Revoking a SELECT privilege that was exercised to create a view or materialized query table causes the view to be dropped, unless the owner of the view was directly granted the SELECT privilege from another source before the view was created. Revoking a SYSADM privilege that was required to create a view causes the view to be dropped. For details on when SYSADM authority is required to create a view, see Authorization in CREATE VIEW.

Invalidation of packages

A revoke or cascaded revoke of any privilege or role that was exercised to create a package makes the package invalid when the revokee no longer holds the privilege from any other source. Corresponding authorization caches are cleared even if the revokee has the privilege from any other source. For more information, see Changes that invalidate packages. ^¹

Inoperative packages

A revoke or cascaded revoke of the EXECUTE privilege on a user-defined function that was exercised to create a package makes the package inoperative and causes the corresponding authorization caches to be cleared when the revokee no longer holds the privilege from any other source.^¹

Privileges belonging to an authority

You can revoke an administrative authority, but you cannot separately revoke the specific privileges inherent in that administrative authority.
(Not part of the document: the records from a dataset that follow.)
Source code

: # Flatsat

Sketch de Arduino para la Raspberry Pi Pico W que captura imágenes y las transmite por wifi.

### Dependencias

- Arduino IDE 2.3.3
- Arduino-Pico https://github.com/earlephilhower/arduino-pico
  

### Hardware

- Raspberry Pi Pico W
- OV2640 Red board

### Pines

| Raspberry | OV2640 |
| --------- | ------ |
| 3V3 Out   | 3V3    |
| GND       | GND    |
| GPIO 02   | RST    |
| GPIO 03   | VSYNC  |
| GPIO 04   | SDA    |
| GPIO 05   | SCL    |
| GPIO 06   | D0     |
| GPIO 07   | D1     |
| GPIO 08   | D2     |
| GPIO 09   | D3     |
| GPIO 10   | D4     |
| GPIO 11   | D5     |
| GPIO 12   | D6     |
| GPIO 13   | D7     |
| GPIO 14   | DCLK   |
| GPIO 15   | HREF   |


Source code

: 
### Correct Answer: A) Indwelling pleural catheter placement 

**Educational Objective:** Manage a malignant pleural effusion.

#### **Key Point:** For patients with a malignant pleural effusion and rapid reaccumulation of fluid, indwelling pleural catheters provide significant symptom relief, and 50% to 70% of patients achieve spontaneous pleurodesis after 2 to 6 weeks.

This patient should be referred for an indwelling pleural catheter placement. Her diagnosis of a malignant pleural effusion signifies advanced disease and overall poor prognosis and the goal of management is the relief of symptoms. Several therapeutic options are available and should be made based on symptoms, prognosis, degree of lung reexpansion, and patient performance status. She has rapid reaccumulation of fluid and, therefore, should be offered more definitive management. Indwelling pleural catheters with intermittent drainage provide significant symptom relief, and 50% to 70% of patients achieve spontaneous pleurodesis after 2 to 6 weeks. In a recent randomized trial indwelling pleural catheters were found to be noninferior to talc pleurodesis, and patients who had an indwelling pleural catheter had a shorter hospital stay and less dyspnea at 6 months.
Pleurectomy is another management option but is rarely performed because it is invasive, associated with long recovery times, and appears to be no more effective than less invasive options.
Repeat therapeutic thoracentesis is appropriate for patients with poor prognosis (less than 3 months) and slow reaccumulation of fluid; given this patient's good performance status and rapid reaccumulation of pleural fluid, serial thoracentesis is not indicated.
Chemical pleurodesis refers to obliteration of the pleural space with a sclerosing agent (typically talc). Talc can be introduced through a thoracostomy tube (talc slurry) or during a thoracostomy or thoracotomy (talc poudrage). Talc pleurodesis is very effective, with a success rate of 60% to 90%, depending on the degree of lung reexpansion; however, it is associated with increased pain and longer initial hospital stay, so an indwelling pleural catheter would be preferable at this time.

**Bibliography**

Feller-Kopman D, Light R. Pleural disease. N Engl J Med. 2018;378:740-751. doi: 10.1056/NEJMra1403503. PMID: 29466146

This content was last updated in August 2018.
Let P be a privilege inherent in authority X. A user with authority X can also have privilege P as a result of an explicit grant of P. In this case:

If X is revoked, the user still has privilege P.
If P is revoked, the user still has the privilege because it is inherent in X.
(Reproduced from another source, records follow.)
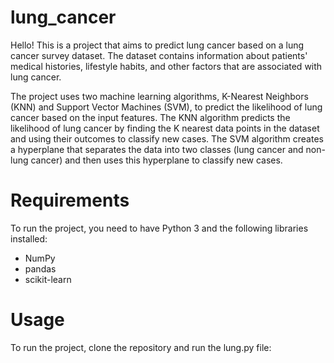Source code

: # lung_cancer
Hello! This is a project that aims to predict lung cancer based on a lung cancer survey dataset. The dataset contains information about patients' medical histories, lifestyle habits, and other factors that are associated with lung cancer.

The project uses two machine learning algorithms, K-Nearest Neighbors (KNN) and Support Vector Machines (SVM), to predict the likelihood of lung cancer based on the input features. The KNN algorithm predicts the likelihood of lung cancer by finding the K nearest data points in the dataset and using their outcomes to classify new cases. The SVM algorithm creates a hyperplane that separates the data into two classes (lung cancer and non-lung cancer) and then uses this hyperplane to classify new cases.

# Requirements

To run the project, you need to have Python 3 and the following libraries installed:

- NumPy
- pandas
- scikit-learn

# Usage

To run the project, clone the repository and run the lung.py file:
Revoking of privileges in a trusted context

Revokes that are made in a trusted context that is defined with the ROLE AS OBJECT OWNER clause result in the revoker being the role in effect. If the statement is prepared dynamically, the revoker is the role that is associated with the user that is running the statement. If the statement is embedded in a program, the revoker is the owner of the plan or package. If the ROLE AS OBJECT OWNER clause is not specified for the trusted context, the revoker is the authorization ID of the process.

Ownership privileges

The privileges inherent in the ownership of an object cannot be revoked.
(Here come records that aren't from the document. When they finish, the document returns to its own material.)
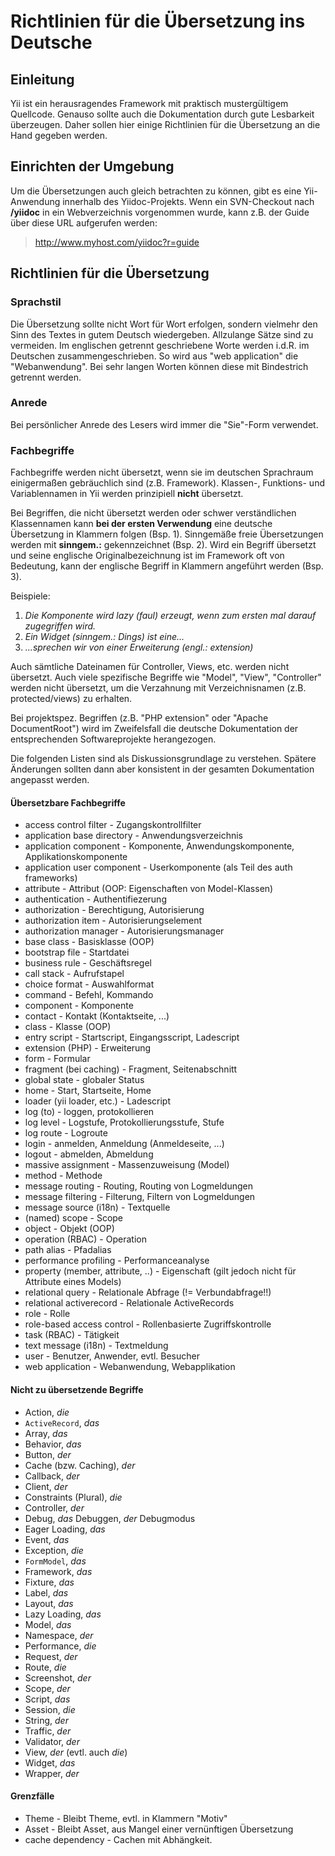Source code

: # Richtlinien für die Übersetzung ins Deutsche #

## Einleitung ##

Yii ist ein herausragendes Framework mit praktisch mustergültigem Quellcode. Genauso sollte auch die Dokumentation durch gute Lesbarkeit überzeugen. Daher sollen hier einige Richtlinien für die Übersetzung an die Hand gegeben werden.

## Einrichten der Umgebung ##

Um die Übersetzungen auch gleich betrachten zu können, gibt es eine Yii-Anwendung innerhalb des Yiidoc-Projekts. Wenn ein SVN-Checkout nach **/yiidoc** in ein Webverzeichnis vorgenommen wurde, kann z.B. der Guide über diese URL aufgerufen werden:

> http://www.myhost.com/yiidoc?r=guide


## Richtlinien für die Übersetzung ##

### Sprachstil ###

Die Übersetzung sollte nicht Wort für Wort erfolgen, sondern vielmehr den Sinn des Textes in gutem Deutsch wiedergeben. Allzulange Sätze sind zu vermeiden. Im englischen getrennt geschriebene Worte werden i.d.R. im Deutschen zusammengeschrieben. So wird aus "web application" die "Webanwendung". Bei sehr langen Worten können diese mit Bindestrich getrennt werden.

### Anrede ###

Bei persönlicher Anrede des Lesers wird immer die "Sie"-Form verwendet.


### Fachbegriffe ###

Fachbegriffe werden nicht übersetzt, wenn sie im deutschen Sprachraum einigermaßen gebräuchlich sind (z.B. Framework). Klassen-, Funktions- und Variablennamen in Yii werden prinzipiell **nicht** übersetzt.

Bei Begriffen, die nicht übersetzt werden oder schwer verständlichen Klassennamen kann **bei der ersten Verwendung** eine deutsche Übersetzung in Klammern folgen (Bsp. 1). Sinngemäße freie Übersetzungen werden mit **sinngem.:** gekennzeichnet (Bsp. 2). Wird ein Begriff übersetzt und seine englische Originalbezeichnung ist im Framework oft von Bedeutung, kann der englische Begriff in Klammern angeführt werden (Bsp. 3).

Beispiele:

  1. _Die Komponente wird lazy (faul) erzeugt, wenn zum ersten mal darauf zugegriffen wird._
  1. _Ein Widget (sinngem.: Dings) ist eine..._
  1. _...sprechen wir von einer Erweiterung (engl.: extension)_

Auch sämtliche Dateinamen für Controller, Views, etc. werden nicht übersetzt. Auch viele spezifische Begriffe wie "Model", "View", "Controller" werden nicht übersetzt, um die Verzahnung mit Verzeichnisnamen (z.B. protected/views) zu erhalten.

Bei projektspez. Begriffen (z.B. "PHP extension" oder "Apache DocumentRoot") wird im Zweifelsfall die deutsche Dokumentation der entsprechenden Softwareprojekte herangezogen.


Die folgenden Listen sind als Diskussionsgrundlage zu verstehen. Spätere Änderungen sollten dann aber konsistent in der gesamten Dokumentation angepasst werden.

#### Übersetzbare Fachbegriffe ####

  * access control filter - Zugangskontrollfilter
  * application base directory - Anwendungsverzeichnis
  * application component - Komponente, Anwendungskomponente, Applikationskomponente
  * application user component - Userkomponente (als Teil des auth frameworks)
  * attribute - Attribut (OOP: Eigenschaften von Model-Klassen)
  * authentication - Authentifiezerung
  * authorization - Berechtigung, Autorisierung
  * authorization item - Autorisierungselement
  * authorization manager - Autorisierungsmanager
  * base class - Basisklasse (OOP)
  * bootstrap file - Startdatei
  * business rule - Geschäftsregel
  * call stack - Aufrufstapel
  * choice format - Auswahlformat
  * command - Befehl, Kommando
  * component - Komponente
  * contact - Kontakt (Kontaktseite, ...)
  * class - Klasse (OOP)
  * entry script - Startscript, Eingangsscript, Ladescript
  * extension (PHP) - Erweiterung
  * form - Formular
  * fragment (bei caching) - Fragment, Seitenabschnitt
  * global state - globaler Status
  * home - Start, Startseite, Home
  * loader (yii loader, etc.) - Ladescript
  * log (to) - loggen, protokollieren
  * log level - Logstufe, Protokollierungsstufe, Stufe
  * log route - Logroute
  * login - anmelden, Anmeldung (Anmeldeseite, ...)
  * logout - abmelden, Abmeldung
  * massive assignment - Massenzuweisung (Model)
  * method - Methode
  * message routing - Routing, Routing von Logmeldungen
  * message filtering - Filterung, Filtern von Logmeldungen
  * message source (i18n) - Textquelle
  * (named) scope - Scope
  * object - Objekt (OOP)
  * operation (RBAC) - Operation
  * path alias - Pfadalias
  * performance profiling - Performanceanalyse
  * property (member, attribute, ..) - Eigenschaft (gilt jedoch nicht für Attribute eines Models)
  * relational query - Relationale Abfrage (!= Verbundabfrage!!)
  * relational activerecord - Relationale ActiveRecords
  * role - Rolle
  * role-based access control - Rollenbasierte Zugriffskontrolle
  * task (RBAC) - Tätigkeit
  * text message (i18n) - Textmeldung
  * user - Benutzer, Anwender, evtl. Besucher
  * web application - Webanwendung, Webapplikation

#### Nicht zu übersetzende Begriffe ####

  * Action, _die_
  * `ActiveRecord`, _das_
  * Array, _das_
  * Behavior, _das_
  * Button, _der_
  * Cache (bzw. Caching), _der_
  * Callback, _der_
  * Client, _der_
  * Constraints (Plural), _die_
  * Controller, _der_
  * Debug, _das_ Debuggen, _der_ Debugmodus
  * Eager Loading, _das_
  * Event, _das_
  * Exception, _die_
  * `FormModel`, _das_
  * Framework, _das_
  * Fixture, _das_
  * Label, _das_
  * Layout, _das_
  * Lazy Loading, _das_
  * Model, _das_
  * Namespace, _der_
  * Performance, _die_
  * Request, _der_
  * Route, _die_
  * Screenshot, _der_
  * Scope, _der_
  * Script, _das_
  * Session, _die_
  * String, _der_
  * Traffic, _der_
  * Validator, _der_
  * View, _der_ (evtl. auch _die_)
  * Widget, _das_
  * Wrapper, _der_

#### Grenzfälle ####

  * Theme - Bleibt Theme, evtl. in Klammern "Motiv"
  * Asset - Bleibt Asset, aus Mangel einer vernünftigen Übersetzung
  * cache dependency - Cachen mit Abhängkeit.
Revoke not including dependent privileges

When a privilege is revoked from a user by specifying NOT INCLUDING DEPENDENT PRIVILEGES, the grants that were made by this user are not revoked and the grantor remains unchanged. If that user is later granted the same privilege and then this privilege is revoked by specifying INCLUDING DEPENDENT PRIVILEGES, that would also revoke all the grants that were previously made by this user. Refer to the following examples:

User U1 is granted SELECT on table T1 with GRANT OPTION:

U1 grants this privilege to U2.
SELECT privilege is revoked from U1 without including dependent privileges. As a result, the grant from U1 to U2 is not revoked.
U1 is again granted SELECT on T1.
SELECT is now revoked from U1 with including dependent privileges and the grant from U1 to U2 is now revoked.

User U1 is granted SYSADM authority:

U1 grants privilege P1 to U2 and privilege P2 to U3.
SYSADM is revoked from U1 without including dependent privileges. The grants of privileges P1 and P2 to U2 and U3 are not revoked.
U1 is again granted SYSADM. U1 grants privilege P3 to U3.
SYSADM is now revoked from U1 including dependent privileges. Now, P1 granted to U2 and P2 and P3 granted to U3 are also revoked.

¹ Dependencies on stored procedures can be checked only if the procedure name is specified as a constant and not via a host variable in the CALL statement.